According to the US Geological Survey, the magnitude 6.6 earthquake struck on Monday at a depth of 10 kilometers around 43 kilometers southeast of the city of Kangding in Sichuan Province, displacing thousands of people into makeshift camps.
According to the state-run CCTV, 36 fatalities were reported in Ya’an city, which is nearby, while 46 fatalities were reported in Ganzi Prefecture, which is close to the epicenter.
Without elaborating on the circumstances surrounding those who are still missing, CCTV claimed that 35 people were still missing and more than 270 others had been injured.
Up until Thursday night, the national weather service had issued a yellow notice indicating a “risk of geological disaster,” and moderate rain was expected to last through Friday with heavy rains in some regions.

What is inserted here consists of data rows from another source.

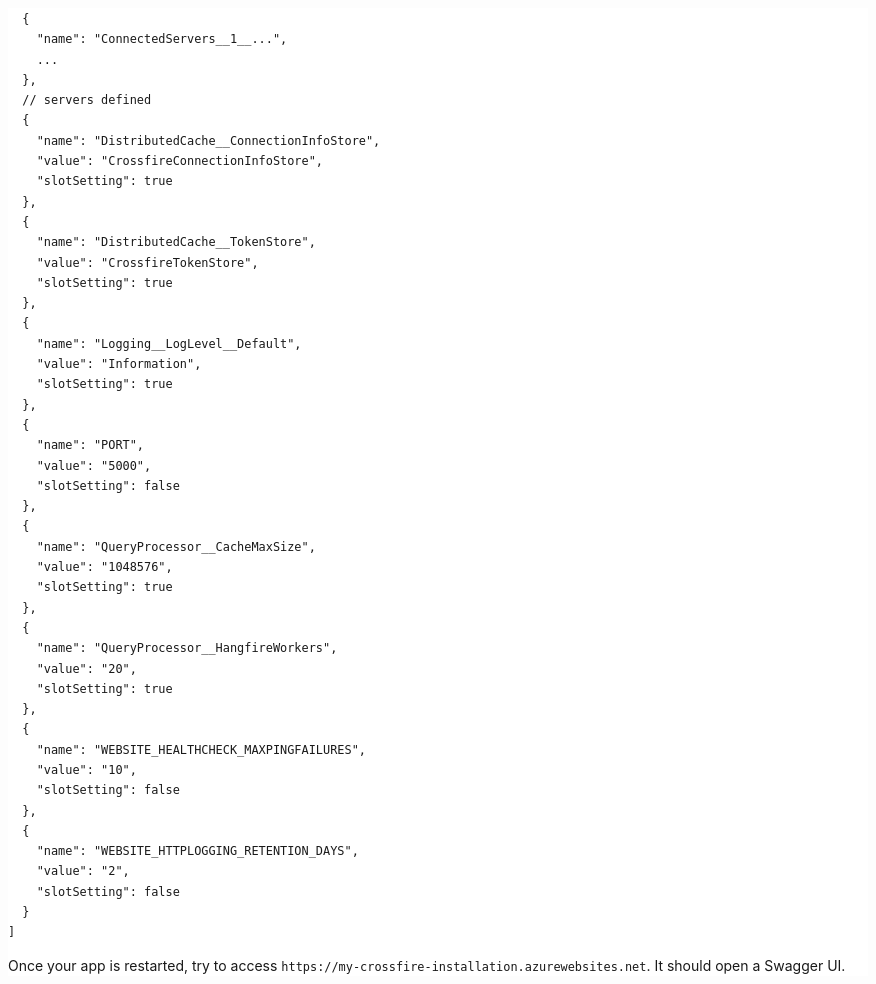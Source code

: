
 ```
  {
    "name": "ConnectedServers__1__...",
    ...
  },
  // servers defined
  {
    "name": "DistributedCache__ConnectionInfoStore",
    "value": "CrossfireConnectionInfoStore",
    "slotSetting": true
  },
  {
    "name": "DistributedCache__TokenStore",
    "value": "CrossfireTokenStore",
    "slotSetting": true
  },
  {
    "name": "Logging__LogLevel__Default",
    "value": "Information",
    "slotSetting": true
  },
  {
    "name": "PORT",
    "value": "5000",
    "slotSetting": false
  },
  {
    "name": "QueryProcessor__CacheMaxSize",
    "value": "1048576",
    "slotSetting": true
  },
  {
    "name": "QueryProcessor__HangfireWorkers",
    "value": "20",
    "slotSetting": true
  },
  {
    "name": "WEBSITE_HEALTHCHECK_MAXPINGFAILURES",
    "value": "10",
    "slotSetting": false
  },
  {
    "name": "WEBSITE_HTTPLOGGING_RETENTION_DAYS",
    "value": "2",
    "slotSetting": false
  }
]
```

Once your app is restarted, try to access `https://my-crossfire-installation.azurewebsites.net`. It should open a Swagger UI.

Since this post-earthquake geological conditions are already precarious, the area surrounding “needs to beware of secondary disasters as the impact of extra rainfall may lead to landslides and mudslides,” the report warns. Chinese meteorological service said.
More than 10,000 workers from the People’s Liberation Army, paramilitary police, and fire rescue agencies were sent to the area to conduct search operations and landslide cleanup work in the isolated countryside.
According to the report, local governments have already received over 100 million yuan ($14 million) in donations for disaster assistance, and the Sichuan government has issued an emergency notice requiring local governments to provide hardship allowances for impacted citizens.
The nearby megacity of Chongqing and the provincial capital of Chengdu, where millions of people are confined to their homes under a stringent Covid-19 lockdown, were also shaken by the tremor.